Cancer 73(2): 354-361, 1994.
Gale KE, Andersen JW, Tormey DC, et al.
Tamoxifen and aminoglutethimide are two hormone therapies reported to be effective palliative approaches for patients with metastatic breast cancer. The current trial was designed to evaluate their relative therapeutic effectiveness.
Two hundred forty-nine postmenopausal women with advanced breast cancer were randomized in an Eastern Cooperative Oncology Group (ECOG) Phase III study to treatment with adrenalectomy, aminoglutethimide, or tamoxifen with crossover to alternate therapy if disease progressed. Adrenalectomy was dropped as a treatment after 2 years because of low patient accrual.
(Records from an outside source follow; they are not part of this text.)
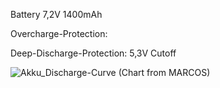 Battery 7,2V 1400mAh


Overcharge-Protection:

Deep-Discharge-Protection: 5,3V Cutoff

![Akku_Discharge-Curve](https://github.com/ludwich66/Quansheng_UV-K5_Firmware/assets/12202733/872c3f03-8eda-488f-af33-71b078159b89)
(Chart from MARCOS) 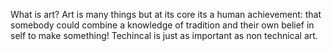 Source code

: What is art?
Art is many things but at its core its a human achievement: that somebody could combine a knowledge of tradition and their own belief in self to make something!
Techincal is just as important as non technical art.

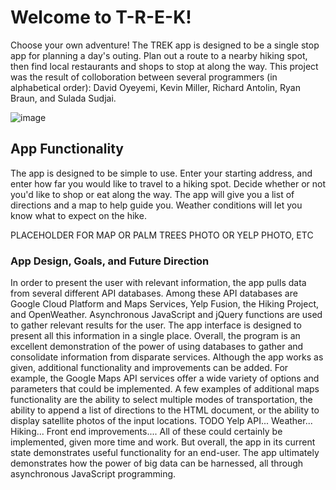 # Welcome to T-R-E-K!

Choose your own adventure! The TREK app is designed to be a single stop app for planning a day's outing. Plan out a route to a nearby hiking spot, then find local restaurants and shops to stop at along the way. This project was the result of colloboration between several programmers (in alphabetical order): David Oyeyemi, Kevin Miller, Richard Antolin, Ryan Braun, and Sulada Sudjai.

![image](https://user-images.githubusercontent.com/64618290/89943408-019efb00-dbd3-11ea-89dc-e987c4a44b6d.png)

## App Functionality

The app is designed to be simple to use. Enter your starting address, and enter how far you would like to travel to a hiking spot. Decide whether or not you'd like to shop or eat along the way. The app will give you a list of directions and a map to help guide you. Weather conditions will let you know what to expect on the hike.

PLACEHOLDER FOR MAP OR PALM TREES PHOTO OR YELP PHOTO, ETC

### App Design, Goals, and Future Direction

In order to present the user with relevant information, the app pulls data from several different API databases. Among these API databases are Google Cloud Platform and Maps Services, Yelp Fusion, the Hiking Project, and OpenWeather. Asynchronous JavaScript and jQuery functions are used to gather relevant results for the user. The app interface is designed to present all this information in a single place. Overall, the program is an excellent demonstration of the power of using databases to gather and consolidate information from disparate services. Although the app works as given, additional functionality and improvements can be added. For example, the Google Maps API services offer a wide variety of options and parameters that could be implemented. A few examples of additional maps functionality are the ability to select multiple modes of transportation, the ability to append a list of directions to the HTML document, or the ability to display satellite photos of the input locations. TODO Yelp API... Weather... Hiking... Front end improvements.... All of these could certainly be implemented, given more time and work. But overall, the app in its current state demonstrates useful functionality for an end-user. The app ultimately demonstrates how the power of big data can be harnessed, all through asynchronous JavaScript programming.

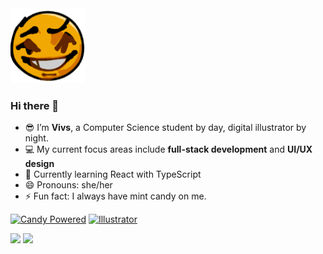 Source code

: 
<img src="https://github.com/VivieneGarcia/VivieneGarcia/blob/main/sickbig.png" width="120" alt="smile:)" />

### Hi there 👋
- 😎 I’m **Vivs**, a Computer Science student by day, digital illustrator by night. 
- 💻 My current focus areas include **full-stack development** and **UI/UX design** 
- 🌱 Currently learning React with TypeScript
- 😄 Pronouns: she/her
- ⚡ Fun fact: I always have mint candy on me.

[![Candy Powered](https://img.shields.io/badge/🍬-candy--powered-ffdd57?style=flat&labelColor=fff2af&color=ffdd57)](https://www.mentos.com.ph/products/pure-fresh-strawberry)
[![Illustrator](https://img.shields.io/badge/🎨-digital--illustrator-ffaa33?style=flat&labelColor=ffe6c7&color=ffaa33)](https://www.tiktok.com/@vivsss_g)

<p>
  <img src="https://github-readme-stats.vercel.app/api?username=VivieneGarcia&show_icons=true&theme=great-gatsby" />
  <img src="https://github-readme-stats.vercel.app/api/top-langs/?username=VivieneGarcia&layout=compact&theme=great-gatsby" />
</p>


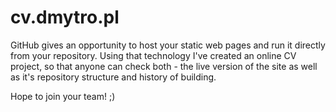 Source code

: # cv.dmytro.pl

GitHub gives an opportunity to host your static web pages and run it directly from your repository.
Using that technology I've created an online CV project, so that anyone can check both - the live version of the site as well as it's repository structure and history of building.

Hope to join your team! ;)
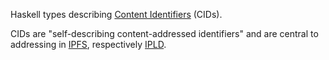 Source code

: Haskell types describing [Content Identifiers](https://github.com/multiformats/cid) (CIDs).

CIDs are "self-describing content-addressed identifiers" and are central to
addressing in [IPFS](https://ipfs.io), respectively [IPLD](https://ipld.io).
There were 216 evaluable patients entered in the study with 108 initially randomized to aminoglutethimide and 108 to receive tamoxifen therapy. The overall response rate for aminoglutethimide was 45%, and for tamoxifen it was 27%. One institution had a response rate of 60% with aminoglutethimide and only 4% with tamoxifen, whereas all of the other institutions combined had a response rate of 41% with aminoglutethimide and 34% with tamoxifen. Eighty-seven evaluable patients crossed over to the other drug (44 to aminoglutethimide and 43 to tamoxifen). There was a 36% response rate to aminoglutethimide and 19% to tamoxifen, with stable disease in 36% of both groups. The overall survival rates were identical. Toxicity was greater with aminoglutethimide (dermatitis) but was not life-threatening. Glucocorticoid support with either dexamethasone or hydrocortisone was acceptable.
Both aminoglutethimide and tamoxifen produced responses in postmenopausal patients with breast cancer, and a significant number of crossover responses were observed. Of interest in this randomized study was the observation that one institution had a markedly different response rate on induction, reinforcing the need for multi-institution trials in Phase III studies.